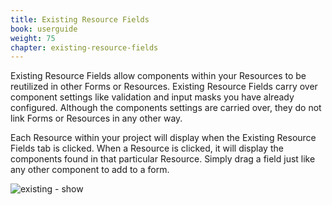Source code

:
 ```yaml
---
title: Existing Resource Fields
book: userguide
weight: 75
chapter: existing-resource-fields
---
```

Existing Resource Fields allow components within your Resources to be reutilized in other Forms or Resources. Existing Resource Fields carry over component settings like validation and input masks you have already configured. Although the components settings are carried over, they do not link Forms or Resources in any other way.
<div>
<div><div>
Each Resource within your project will display when the Existing Resource Fields tab is clicked. When a Resource is clicked, it will display the components found in that particular Resource. Simply drag a field just like any other component to add to a form. 

![existing - show](https://cloud.githubusercontent.com/assets/13321142/15560509/d3c0861a-22b1-11e6-8e4d-4b65891eacba.png)
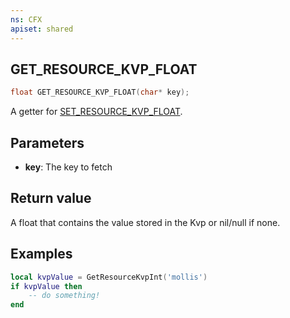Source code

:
 ```yaml
---
ns: CFX
apiset: shared
---
```

## GET_RESOURCE_KVP_FLOAT

```c
float GET_RESOURCE_KVP_FLOAT(char* key);
```

A getter for [SET_RESOURCE_KVP_FLOAT](#_0x9ADD2938).

## Parameters
* **key**: The key to fetch

## Return value
A float that contains the value stored in the Kvp or nil/null if none.

## Examples

```lua
local kvpValue = GetResourceKvpInt('mollis') 
if kvpValue then
	-- do something!
end
```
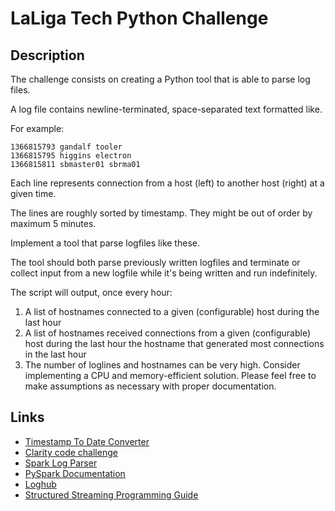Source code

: # LaLiga Tech Python Challenge

## Description

The challenge consists on creating a Python tool that is able to parse log
files.

A log file contains newline-terminated, space-separated text formatted like.

For example:

```text
1366815793 gandalf tooler
1366815795 higgins electron
1366815811 sbmaster01 sbrma01
```

Each line represents connection from a host (left) to another host (right) at
a given time.

The lines are roughly sorted by timestamp. They might be out of order by
maximum 5 minutes.

Implement a tool that parse logfiles like these.

The tool should both parse previously written logfiles and terminate or collect
input from a new logfile while it's being written and run indefinitely.

The script will output, once every hour:

1. A list of hostnames connected to a given (configurable) host during the last
  hour
2. A list of hostnames received connections from a given (configurable) host
  during the last hour the hostname that generated most connections in the last
  hour
3. The number of loglines and hostnames can be very high. Consider implementing
  a CPU and memory-efficient solution. Please feel free to make assumptions as
  necessary with proper documentation.

## Links

- [Timestamp To Date Converter](https://timestamp.online/)
- [Clarity code challenge](https://aironman2k.wordpress.com/2021/04/23/clarity-code-challenge/)
- [Spark Log Parser](https://github.com/xiandong79/Spark-Log-Parser)
- [PySpark Documentation](https://spark.apache.org/docs/latest/api/python/index.html)
- [Loghub](https://github.com/logpai/loghub)
- [Structured Streaming Programming Guide](https://spark.apache.org/docs/latest/structured-streaming-programming-guide.html)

========================

• **Exercise goal**: Pictures aside, restate the entries word for word.

• **Solution for this exercise**:
Source code

:
 ```yaml
---
title: Existing Resource Fields
book: userguide
weight: 75
chapter: existing-resource-fields
---
```

Existing Resource Fields allow components within your Resources to be reutilized in other Forms or Resources. Existing Resource Fields carry over component settings like validation and input masks you have already configured. Although the components settings are carried over, they do not link Forms or Resources in any other way.
<div>
<div><div>
Each Resource within your project will display when the Existing Resource Fields tab is clicked. When a Resource is clicked, it will display the components found in that particular Resource. Simply drag a field just like any other component to add to a form. 

![existing - show](https://cloud.githubusercontent.com/assets/13321142/15560509/d3c0861a-22b1-11e6-8e4d-4b65891eacba.png)
Source code

:
 ```yaml
---
ns: CFX
apiset: shared
---
```

## GET_RESOURCE_KVP_FLOAT

```c
float GET_RESOURCE_KVP_FLOAT(char* key);
```

A getter for [SET_RESOURCE_KVP_FLOAT](#_0x9ADD2938).

## Parameters
* **key**: The key to fetch

## Return value
A float that contains the value stored in the Kvp or nil/null if none.

## Examples

```lua
local kvpValue = GetResourceKvpInt('mollis') 
if kvpValue then
	-- do something!
end
```
Source code

: # LaLiga Tech Python Challenge

## Description

The challenge consists on creating a Python tool that is able to parse log
files.

A log file contains newline-terminated, space-separated text formatted like.

For example:

```text
1366815793 gandalf tooler
1366815795 higgins electron
1366815811 sbmaster01 sbrma01
```

Each line represents connection from a host (left) to another host (right) at
a given time.

The lines are roughly sorted by timestamp. They might be out of order by
maximum 5 minutes.

Implement a tool that parse logfiles like these.

The tool should both parse previously written logfiles and terminate or collect
input from a new logfile while it's being written and run indefinitely.

The script will output, once every hour:

1. A list of hostnames connected to a given (configurable) host during the last
  hour
2. A list of hostnames received connections from a given (configurable) host
  during the last hour the hostname that generated most connections in the last
  hour
3. The number of loglines and hostnames can be very high. Consider implementing
  a CPU and memory-efficient solution. Please feel free to make assumptions as
  necessary with proper documentation.

## Links

- [Timestamp To Date Converter](https://timestamp.online/)
- [Clarity code challenge](https://aironman2k.wordpress.com/2021/04/23/clarity-code-challenge/)
- [Spark Log Parser](https://github.com/xiandong79/Spark-Log-Parser)
- [PySpark Documentation](https://spark.apache.org/docs/latest/api/python/index.html)
- [Loghub](https://github.com/logpai/loghub)
- [Structured Streaming Programming Guide](https://spark.apache.org/docs/latest/structured-streaming-programming-guide.html)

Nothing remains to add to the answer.